Eight Questions With… Ed McDonald Author of #Blackwing

Hi Ed, welcome to TeenLibrarian and thank you for giving up your time for a quick chat about Blackwing!

To begin, would you like to introduce yourself to the audience?

Hi, I’m Ed, and I write books about people waving swords around. I also like to wave swords around myself.

How would you describe Blackwing to arouse the interest of a potential reader?

Blackwing takes a lot of elements that are familiar to people – magic, monsters, war – and puts them into the structure of a thriller. It’s a lot faster in pace than most fantasy books because I wanted to write a ‘page turner’ rather than an exploration of a world as we get in a lot of fantasy. The plot/story is the main thing and a lot of people seem to burn through it in a few days.

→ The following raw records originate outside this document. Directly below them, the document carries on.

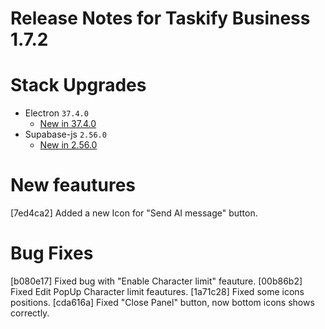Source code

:# Release Notes for Taskify Business 1.7.2

# Stack Upgrades

- Electron `37.4.0`
  - [New in 37.4.0](https://github.com/electron/electron/releases/tag/v37.4.0)
- Supabase-js `2.56.0`
  - [New in 2.56.0](https://github.com/supabase/supabase-js/releases/tag/v2.56.0)

# New feautures
[7ed4ca2] Added a new Icon for "Send AI message" button.

# Bug Fixes
[b080e17] Fixed bug with "Enable Character limit" feauture.
[00b86b2] Fixed Edit PopUp Character limit feautures.
[1a71c28] Fixed some icons positions.
[cda616a] Fixed "Close Panel" button, now bottom icons shows correctly.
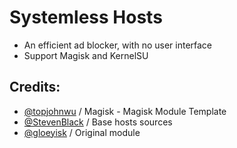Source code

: # Systemless Hosts

- An efficient ad blocker, with no user interface
- Support Magisk and KernelSU  

## Credits:
- [@topjohnwu](https://github.com/topjohnwu) / Magisk - Magisk Module Template
- [@StevenBlack](https://github.com/StevenBlack) / Base hosts sources
- [@gloeyisk](https://github.com/gloeyisk) / Original module
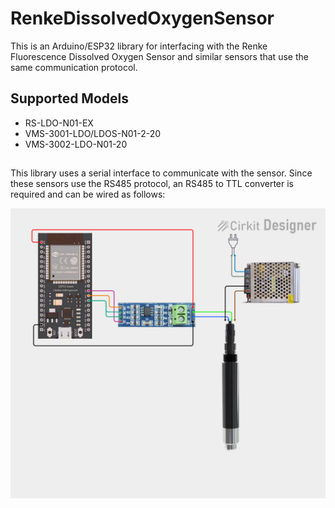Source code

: 
# RenkeDissolvedOxygenSensor

This is an Arduino/ESP32 library for interfacing with the Renke Fluorescence Dissolved Oxygen Sensor and similar sensors that use the same communication protocol.

## Supported Models

- RS-LDO-N01-EX
- VMS-3001-LDO/LDOS-N01-2-20
- VMS-3002-LDO-N01-20

##
This library uses a serial interface to communicate with the sensor. Since these sensors use the RS485 protocol, an RS485 to TTL converter is required and can be wired as follows:




<img src="https://github.com/bartzdev/Renke_DissolvedOxygen_Sensor/blob/main/examples/doSensorTest/wiring.png">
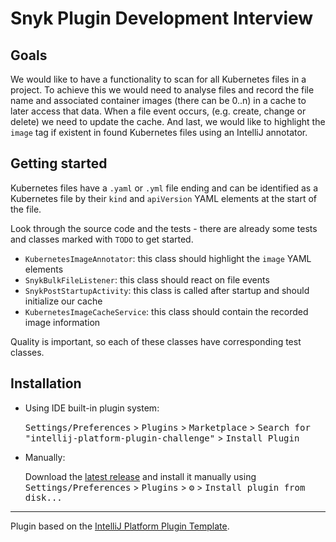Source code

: # Snyk Plugin Development Interview

<!-- Plugin description -->
## Goals
We would like to have a functionality to scan for all Kubernetes files in a project. To achieve this
we would need to analyse files and record the file name and associated container images (there can be 0..n) 
in a cache to later access that data. When a file event occurs, (e.g. create, change or delete) we need
to update the cache. And last, we would like to highlight the `image` tag if existent in found Kubernetes
files using an IntelliJ annotator.

## Getting started

Kubernetes files have a `.yaml` or `.yml` file ending and can be identified as a Kubernetes file by their 
`kind` and `apiVersion` YAML elements at the start of the file. 

Look through the source code and the tests - there are already some tests and classes marked with `TODO` to get started.

- `KubernetesImageAnnotator`: this class should highlight the `image` YAML elements
- `SnykBulkFileListener`: this class should react on file events
- `SnykPostStartupActivity`: this class is called after startup and should initialize our cache
- `KubernetesImageCacheService`: this class should contain the recorded image information

Quality is important, so each of these classes have corresponding test classes. 



<!-- Plugin description end -->

## Installation

- Using IDE built-in plugin system:
  
  <kbd>Settings/Preferences</kbd> > <kbd>Plugins</kbd> > <kbd>Marketplace</kbd> > <kbd>Search for "intellij-platform-plugin-challenge"</kbd> >
  <kbd>Install Plugin</kbd>
  
- Manually:

  Download the [latest release](https://github.com/snyk/intellij-platform-plugin-challenge/releases/latest) and install it manually using
  <kbd>Settings/Preferences</kbd> > <kbd>Plugins</kbd> > <kbd>⚙️</kbd> > <kbd>Install plugin from disk...</kbd>


---
Plugin based on the [IntelliJ Platform Plugin Template][template].

[template]: https://github.com/JetBrains/intellij-platform-plugin-template
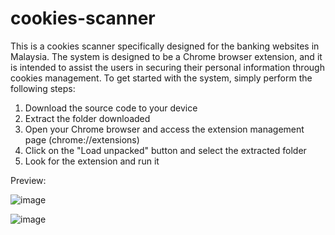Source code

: # cookies-scanner
This is a cookies scanner specifically designed for the banking websites in Malaysia. The system is designed to be a Chrome browser extension, and it is intended to assist the users in securing their personal information through cookies management. To get started with the system, simply perform the following steps:
1. Download the source code to your device
2. Extract the folder downloaded
3. Open your Chrome browser and access the extension management page (chrome://extensions)
4. Click on the "Load unpacked" button and select the extracted folder
5. Look for the extension and run it

Preview:

![image](https://github.com/gnohiy/cookies-scanner-for-banking-websites-in-malaysia/assets/105278322/ca188151-9c30-4e00-b684-561e9fd6247f)

![image](https://github.com/gnohiy/cookies-scanner-for-banking-websites-in-malaysia/assets/105278322/ca378c18-5337-4b70-97a0-66a0864e71f8)
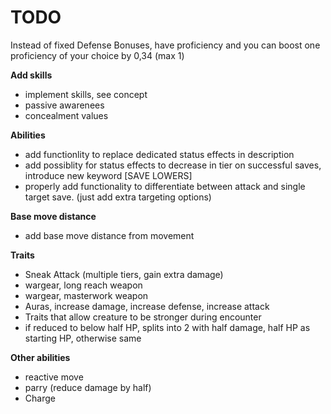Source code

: # TODO

Instead of fixed Defense Bonuses, have proficiency and you can boost one proficiency of your choice by 0,34 (max 1)

**Add skills**
- implement skills, see concept
- passive awarenees
- concealment values

**Abilities**
- add functionlity to replace dedicated status effects in description
- add possiblity for status effects to decrease in tier on successful saves, introduce new keyword [SAVE LOWERS]
- properly add functionality to differentiate between attack and single target save. (just add extra targeting options)

**Base move distance**
- add base move distance from movement

**Traits**
- Sneak Attack (multiple tiers, gain extra damage)
- wargear, long reach weapon
- wargear, masterwork weapon
- Auras, increase damage, increase defense, increase attack
- Traits that allow creature to be stronger during encounter
- if reduced to below half HP, splits into 2 with half damage, half HP as starting HP, otherwise same

**Other abilities**
- reactive move
- parry (reduce damage by half)
- Charge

You have taken the premise of an alcoholic antihero with a past ™, working for Crowfoot – one of a group of powerful beings who are have shed much of their humanity and not exactly the ‘good’ guys and pit he and his team against a powerful foe that are even worse. What inspired you to write this phenomenal work?

I studied ancient and medieval history and I was looking at doing a PhD about neutrality towards violence. When you look at the way people acted pre 1900 you see that behaviour in a non-policed society is frequently what we would consider sociopathic in its coldness and brutality. How exactly can a leader justify cutting off the noses and ears of fifty prisoners? I wanted to write about people who felt real to me, and that meant thinking myself into the heads of similarly monstrous characters.

One of the most memorable recurring scenes is how Crowfoot contacts Galharrow via the Crow tattoo – how did you come up with that novel concept?

I needed a way for Galharrow to get messages without meeting anyone. It’s a bit like getting a text message, in a way! But I also needed it to be something that couldn’t happen frequently, and I liked the idea that it hurt him (and he doesn’t necessarily want it) because it shows how skewed the power relationship is between Galharrow and Crowfoot. When your boss sends you angry message that tear themselves out of your flesh, well, it’s hardly a meeting of equals.

I know most people reading this interview have still got the joy of experiencing reading Blackwing for the first time but for those (like me) who have already done so – what can we expect in book 2 – or is that still top secret?

Book 2 is written and I’m editing it at the moment. Avoiding spoilers as much as I can, the idea that’s put forward in the final chapter of Blackwing is the launching point for the next book. We see a return of pretty much every (surviving!) character in one form or another. The war goes on, there’s a new threat rising and again there’s a race against time to save the day. Obviously!

There has been an upsurge in the GrimDark Fantasy subgenre in recent years but I think that Blackwing is near the top of the pile being eminently readable and well great fun without sacrificing any of the dark notes – can you recommend any titles by other authors for readers interested in exploring dark fantasy?

I definitely like my GrimDark to be on the lighter side – I love the grit but I’ve no interest in excessive gore, torture-porn or sexual violence. To me, a fantasy book should be fun, not a trauma. For that reason I’d recommend The Straight Razor Cure by Daniel Polansky (the third book in the series is the real gem), and Joe Abercrombie’s series that begins with Half a King is a great introduction for a YA audience. Joe manages to start out fairly light but by the end, boy are we in the grit, and I like that (and again, no excess).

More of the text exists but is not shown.